Zarzecski: Poland may cut rates later in 2026 when tensions ease
Zarzecski: Poland may cut rates later in 2026 when tensions ease
The National Bank of Poland (NBP) cut its benchmark interest rate by 25 basis points to 3.75% in March 2026, marking its first reduction of the year amid subdued inflation and geopolitical uncertainty. The decision aligns with earlier signals from central bank officials, including MPC member Piotr Zarzecki, who had suggested March could be a suitable timing for easing monetary policy. However, policymakers emphasized that further cuts remain contingent on the resolution of ongoing geopolitical tensions, particularly the U.S.-Israeli strikes on Iran, which have introduced significant uncertainty into inflation and growth forecasts.
Annual headline inflation in Poland fell to 2.2% in January 2026, the lowest level in nearly two years and within the NBP's target range of 1.5–3.5%. Despite this, upside risks persist, including elevated energy prices and robust wage growth, which could pressure inflation above the 2.5% target. MPC member Henryk Wnorowski stated that additional rate cuts are unlikely until the conflict in the Middle East subsides, as prolonged instability could disrupt economic activity and inflation expectations.

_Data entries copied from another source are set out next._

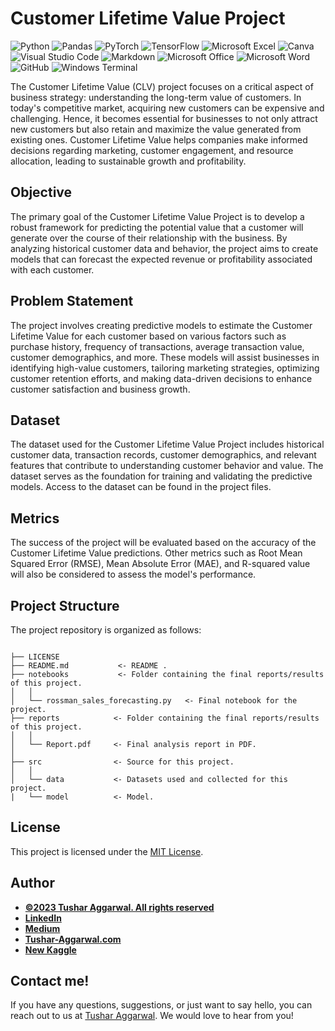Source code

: # Customer Lifetime Value Project



![Python](https://img.shields.io/badge/Python-3776AB.svg?style=for-the-badge&logo=Python&logoColor=white)
![Pandas](https://img.shields.io/badge/pandas-%23150458.svg?style=for-the-badge&logo=pandas&logoColor=white)
![PyTorch](https://img.shields.io/badge/PyTorch-%23EE4C2C.svg?style=for-the-badge&logo=PyTorch&logoColor=white)
![TensorFlow](https://img.shields.io/badge/TensorFlow-%23FF6F00.svg?style=for-the-badge&logo=TensorFlow&logoColor=white)
![Microsoft Excel](https://img.shields.io/badge/Microsoft_Excel-217346?style=for-the-badge&logo=microsoft-excel&logoColor=white)
![Canva](https://img.shields.io/badge/Canva-%2300C4CC.svg?style=for-the-badge&logo=Canva&logoColor=white)
![Visual Studio Code](https://img.shields.io/badge/Visual%20Studio%20Code-0078d7.svg?style=for-the-badge&logo=visual-studio-code&logoColor=white)
![Markdown](https://img.shields.io/badge/markdown-%23000000.svg?style=for-the-badge&logo=markdown&logoColor=white)
![Microsoft Office](https://img.shields.io/badge/Microsoft_Office-D83B01?style=for-the-badge&logo=microsoft-office&logoColor=white)
![Microsoft Word](https://img.shields.io/badge/Microsoft_Word-2B579A?style=for-the-badge&logo=microsoft-word&logoColor=white)
![GitHub](https://img.shields.io/badge/github-%23121011.svg?style=for-the-badge&logo=github&logoColor=white)
![Windows Terminal](https://img.shields.io/badge/Windows%20Terminal-%234D4D4D.svg?style=for-the-badge&logo=windows-terminal&logoColor=white)



The Customer Lifetime Value (CLV) project focuses on a critical aspect of business strategy: understanding the long-term value of customers. In today's competitive market, acquiring new customers can be expensive and challenging. Hence, it becomes essential for businesses to not only attract new customers but also retain and maximize the value generated from existing ones. Customer Lifetime Value helps companies make informed decisions regarding marketing, customer engagement, and resource allocation, leading to sustainable growth and profitability.

## **Objective**
The primary goal of the Customer Lifetime Value Project is to develop a robust framework for predicting the potential value that a customer will generate over the course of their relationship with the business. By analyzing historical customer data and behavior, the project aims to create models that can forecast the expected revenue or profitability associated with each customer.

## **Problem Statement**
The project involves creating predictive models to estimate the Customer Lifetime Value for each customer based on various factors such as purchase history, frequency of transactions, average transaction value, customer demographics, and more. These models will assist businesses in identifying high-value customers, tailoring marketing strategies, optimizing customer retention efforts, and making data-driven decisions to enhance customer satisfaction and business growth.

## **Dataset**
The dataset used for the Customer Lifetime Value Project includes historical customer data, transaction records, customer demographics, and relevant features that contribute to understanding customer behavior and value. The dataset serves as the foundation for training and validating the predictive models. Access to the dataset can be found in the project files.

## **Metrics**
The success of the project will be evaluated based on the accuracy of the Customer Lifetime Value predictions. Other metrics such as Root Mean Squared Error (RMSE), Mean Absolute Error (MAE), and R-squared value will also be considered to assess the model's performance.


## Project Structure

The project repository is organized as follows:

```

├── LICENSE
├── README.md           <- README .
├── notebooks           <- Folder containing the final reports/results of this project.
│   │
│   └── rossman_sales_forecasting.py   <- Final notebook for the project.
├── reports            <- Folder containing the final reports/results of this project.
│   │
│   └── Report.pdf     <- Final analysis report in PDF.
│   
├── src                <- Source for this project.
│   │
│   └── data           <- Datasets used and collected for this project.
|   └── model          <- Model.

```

## License

This project is licensed under the [MIT License](LICENSE).
## Author
- <ins><b>©2023 Tushar Aggarwal. All rights reserved</b></ins>
- <b>[LinkedIn](https://www.linkedin.com/in/tusharaggarwalinseec/)</b>
- <b>[Medium](https://medium.com/@tushar_aggarwal)</b> 
- <b>[Tushar-Aggarwal.com](https://www.tushar-aggarwal.com/)</b>
- <b>[New Kaggle](https://www.kaggle.com/tagg27)</b> 

## Contact me!
If you have any questions, suggestions, or just want to say hello, you can reach out to us at [Tushar Aggarwal](mailto:info@tushar-aggarwal.com). We would love to hear from you!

The NBP's March staff projections highlight a path of disinflation but caution that geopolitical shocks, such as the oil price surge linked to the Iran strikes, may temporarily elevate headline inflation. While the central bank remains committed to its inflation mandate, it acknowledged that the evolving security environment complicates near-term policy decisions. Governor Adam Glapiński noted that the conflict's duration and impact on global markets remain critical variables for future rate adjustments.
With inflation trending downward and growth momentum moderating, the NBP's next move will depend on whether geopolitical tensions abate, potentially opening the door for further easing later in 2026.